Leukemia inhibitory factor inhibits the proliferation of gastric cancer by inducing G1-phase arrest.

Abstract

Leukemia inhibitory factor (LIF), a member of the interleukin-6 cytokine family, plays a complex role in cancer. LIF inhibits the proliferation and survival of several myeloid leukemia cells but promotes tumor progression and metastasis in many solid tumors. However, the relationship between LIF and gastric cancer has not been well understood. LIF was downregulated in gastric cancer as detected by western blot analysis and immunohistochemistry (IHC). Notably, LIF was downregulated in approximately 70% (56/80) of primary gastric cancers, in which it was significantly associated with advanced clinical stage, lymph node metastasis, and poor overall survival (median 5-year survival = 26 vs. 43 months for patients with high LIF expression and low LIF expression gastric cancer, respectively). To study the potential function of LIF in the downregulation of gastric cancer, we monitored the behavior using proliferation, cell cycle, and flow cytometry analysis.

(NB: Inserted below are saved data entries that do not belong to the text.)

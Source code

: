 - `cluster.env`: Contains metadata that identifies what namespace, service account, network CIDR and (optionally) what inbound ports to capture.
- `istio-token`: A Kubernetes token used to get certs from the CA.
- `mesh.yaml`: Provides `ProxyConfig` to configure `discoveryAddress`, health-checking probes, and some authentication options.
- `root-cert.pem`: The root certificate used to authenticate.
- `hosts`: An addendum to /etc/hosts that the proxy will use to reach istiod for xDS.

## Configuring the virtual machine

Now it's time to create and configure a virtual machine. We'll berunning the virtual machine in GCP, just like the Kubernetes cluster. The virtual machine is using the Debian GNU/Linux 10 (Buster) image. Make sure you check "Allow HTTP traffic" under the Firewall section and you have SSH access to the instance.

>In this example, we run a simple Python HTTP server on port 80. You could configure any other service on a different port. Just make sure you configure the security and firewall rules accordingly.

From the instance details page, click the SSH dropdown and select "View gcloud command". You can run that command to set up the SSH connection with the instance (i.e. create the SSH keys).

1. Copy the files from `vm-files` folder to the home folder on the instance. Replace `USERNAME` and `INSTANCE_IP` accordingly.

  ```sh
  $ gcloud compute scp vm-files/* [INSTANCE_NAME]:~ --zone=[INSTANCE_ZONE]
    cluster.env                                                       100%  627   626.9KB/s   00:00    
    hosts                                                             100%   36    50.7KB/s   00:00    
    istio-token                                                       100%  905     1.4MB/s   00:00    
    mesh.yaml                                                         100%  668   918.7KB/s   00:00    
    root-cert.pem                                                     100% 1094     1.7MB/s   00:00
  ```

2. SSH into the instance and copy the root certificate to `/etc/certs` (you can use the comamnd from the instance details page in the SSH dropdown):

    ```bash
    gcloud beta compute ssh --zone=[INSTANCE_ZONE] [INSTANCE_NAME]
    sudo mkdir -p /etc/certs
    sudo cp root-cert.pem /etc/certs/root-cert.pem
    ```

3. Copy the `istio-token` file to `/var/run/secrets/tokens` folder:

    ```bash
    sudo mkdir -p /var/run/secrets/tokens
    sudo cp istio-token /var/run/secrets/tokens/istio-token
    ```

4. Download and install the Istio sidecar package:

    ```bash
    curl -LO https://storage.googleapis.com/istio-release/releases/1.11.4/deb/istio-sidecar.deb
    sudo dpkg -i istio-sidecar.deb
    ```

Overexpression of LIF inhibited the gastric cancer cell cycle in the G1 phase. In our experiment, overexpression of LIF by lentivirus upregulated P21 and downregulated cyclin D1. Recombinant human LIF also downregulated P21 and cyclin D1 at various times. A further in vivo tumor formation study in nude mice indicated that overexpression of LIF in gastric cancer significantly delayed the progress of tumor formation. These findings indicate that LIF may serve as a negative regulator of gastric cancer.